J. Fraser Stoddart, a Nobel Prize-winner and UCLA professor emeritus in chemistry, died on Dec. 31, 2024. He was 82. 

The Scottish-born scientist taught at UCLA from 1997 to 2008, gaining worldwide recognition for his research in creating machines at the molecular level. In 2016, the Nobel committee recognized Stoddart for his development of a “rotaxane,” a structure in which a molecular ring is threaded onto a thin molecular axle, and for demonstrating that the ring could move along the axle. This achievement led to innovations such as a molecular lift, a molecular muscle and a molecule-based computer chip.

Stoddart’s research team at UCLA led the world in making molecular switches, designing and manufacturing these interlocked molecules in which the relative motions of the components can be switched in controlled ways.

Stoddart and his colleagues successfully demonstrated a large-scale ultradense memory device that stores information using the reconfigurable molecular switches. These intricate, mechanically interlocked molecules assembled in Stoddart’s UCLA laboratory were an important step toward the creation of molecular computers that are much smaller and potentially more powerful than today’s models. 

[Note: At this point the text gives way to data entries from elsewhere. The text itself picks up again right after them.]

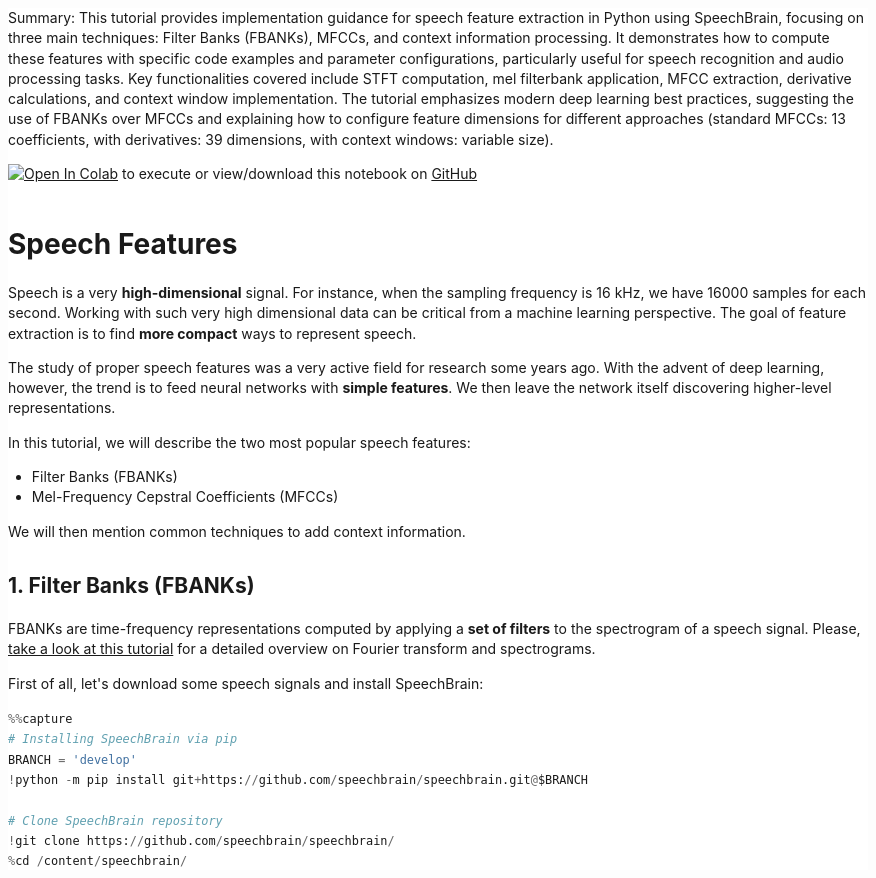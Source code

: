 Summary: This tutorial provides implementation guidance for speech feature extraction in Python using SpeechBrain, focusing on three main techniques: Filter Banks (FBANKs), MFCCs, and context information processing. It demonstrates how to compute these features with specific code examples and parameter configurations, particularly useful for speech recognition and audio processing tasks. Key functionalities covered include STFT computation, mel filterbank application, MFCC extraction, derivative calculations, and context window implementation. The tutorial emphasizes modern deep learning best practices, suggesting the use of FBANKs over MFCCs and explaining how to configure feature dimensions for different approaches (standard MFCCs: 13 coefficients, with derivatives: 39 dimensions, with context windows: variable size).




[<img src="https://colab.research.google.com/assets/colab-badge.svg" alt="Open In Colab"/>](https://colab.research.google.com/github/speechbrain/speechbrain/blob/develop/docs/tutorials/preprocessing/speech-features.ipynb)
to execute or view/download this notebook on
[GitHub](https://github.com/speechbrain/speechbrain/tree/develop/docs/tutorials/preprocessing/speech-features.ipynb)

# Speech Features

Speech is a very **high-dimensional** signal. For instance, when the sampling frequency is 16 kHz, we have 16000 samples for each second. Working with such very high dimensional data can be critical from a machine learning perspective. The goal of feature extraction is to find **more compact** ways to represent speech.

The study of proper speech features was a very active field for research some years ago. With the advent of deep learning, however, the trend is to feed neural networks with **simple features**. We then leave the network itself discovering higher-level representations.

In this tutorial, we will describe the two most popular speech features:

*   Filter Banks (FBANKs)
*   Mel-Frequency Cepstral Coefficients (MFCCs)

We will then mention common techniques to add context information.


## 1. Filter Banks (FBANKs)
FBANKs are time-frequency representations computed by applying a **set of filters** to the spectrogram of a speech signal. Please, [take a look at this tutorial](https://speechbrain.readthedocs.io/en/latest/tutorials/preprocessing/fourier-transform-and-spectrograms.html) for a detailed overview on Fourier transform and spectrograms.

First of all, let's download some speech signals and install SpeechBrain:


```python
%%capture
# Installing SpeechBrain via pip
BRANCH = 'develop'
!python -m pip install git+https://github.com/speechbrain/speechbrain.git@$BRANCH

# Clone SpeechBrain repository
!git clone https://github.com/speechbrain/speechbrain/
%cd /content/speechbrain/
```
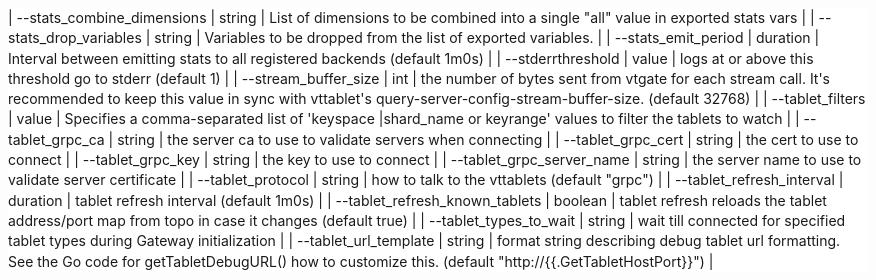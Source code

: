 | --stats_combine_dimensions                                       | string   | List of dimensions to be combined into a single "all" value in exported stats vars                                                                                                                                                                                                                        |
| --stats_drop_variables                                           | string   | Variables to be dropped from the list of exported variables.                                                                                                                                                                                                                                              |
| --stats_emit_period                                              | duration | Interval between emitting stats to all registered backends (default 1m0s)                                                                                                                                                                                                                                 |
| --stderrthreshold                                                | value    | logs at or above this threshold go to stderr (default 1)                                                                                                                                                                                                                                                  |
| --stream_buffer_size                                             | int      | the number of bytes sent from vtgate for each stream call. It's recommended to keep this value in sync with vttablet's query-server-config-stream-buffer-size. (default 32768)                                                                                                                            |
| --tablet_filters                                                 | value    | Specifies a comma-separated list of 'keyspace                                                                                                                                                                                                                                                             |shard_name or keyrange' values to filter the tablets to watch |
| --tablet_grpc_ca                                                 | string   | the server ca to use to validate servers when connecting                                                                                                                                                                                                                                                  |
| --tablet_grpc_cert                                               | string   | the cert to use to connect                                                                                                                                                                                                                                                                                |
| --tablet_grpc_key                                                | string   | the key to use to connect                                                                                                                                                                                                                                                                                 |
| --tablet_grpc_server_name                                        | string   | the server name to use to validate server certificate                                                                                                                                                                                                                                                     |
| --tablet_protocol                                                | string   | how to talk to the vttablets (default "grpc")                                                                                                                                                                                                                                                             |
| --tablet_refresh_interval                                        | duration | tablet refresh interval (default 1m0s)                                                                                                                                                                                                                                                                    |
| --tablet_refresh_known_tablets                                   | boolean  | tablet refresh reloads the tablet address/port map from topo in case it changes (default true)                                                                                                                                                                                                            |
| --tablet_types_to_wait                                           | string   | wait till connected for specified tablet types during Gateway initialization                                                                                                                                                                                                                              |
| --tablet_url_template                                            | string   | format string describing debug tablet url formatting. See the Go code for getTabletDebugURL() how to customize this. (default "http://{{.GetTabletHostPort}}")                                                                                                                                            |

The team also designed and constructed a molecular motor of nanometer size, powered only by sunlight. At the time, Stoddart listed a number of possible applications for the development, including nanoelectronics, molecular computers and nanovalves that could be used for the delivery of anticancer drugs and other medications.

In 2008, Stoddart was appointed Board of Trustees Professor of Chemistry at Northwestern University, where he established the Stoddart Mechanostereochemistry Group and became director of the Center for the Chemistry of Integrated Systems. He was also appointed Chair Professor of Chemistry at the University of Hong Kong in 2023.

Every year, Stoddart would return to UCLA to award the Norma Stoddart Prize for Academic Excellence and Outstanding Citizenship, named in memory of his late wife, to a UCLA doctoral graduate in the chemistry and biochemistry department. 

He was knighted by Queen Elizabeth II in 2007.

Stoddart is survived by two daughters.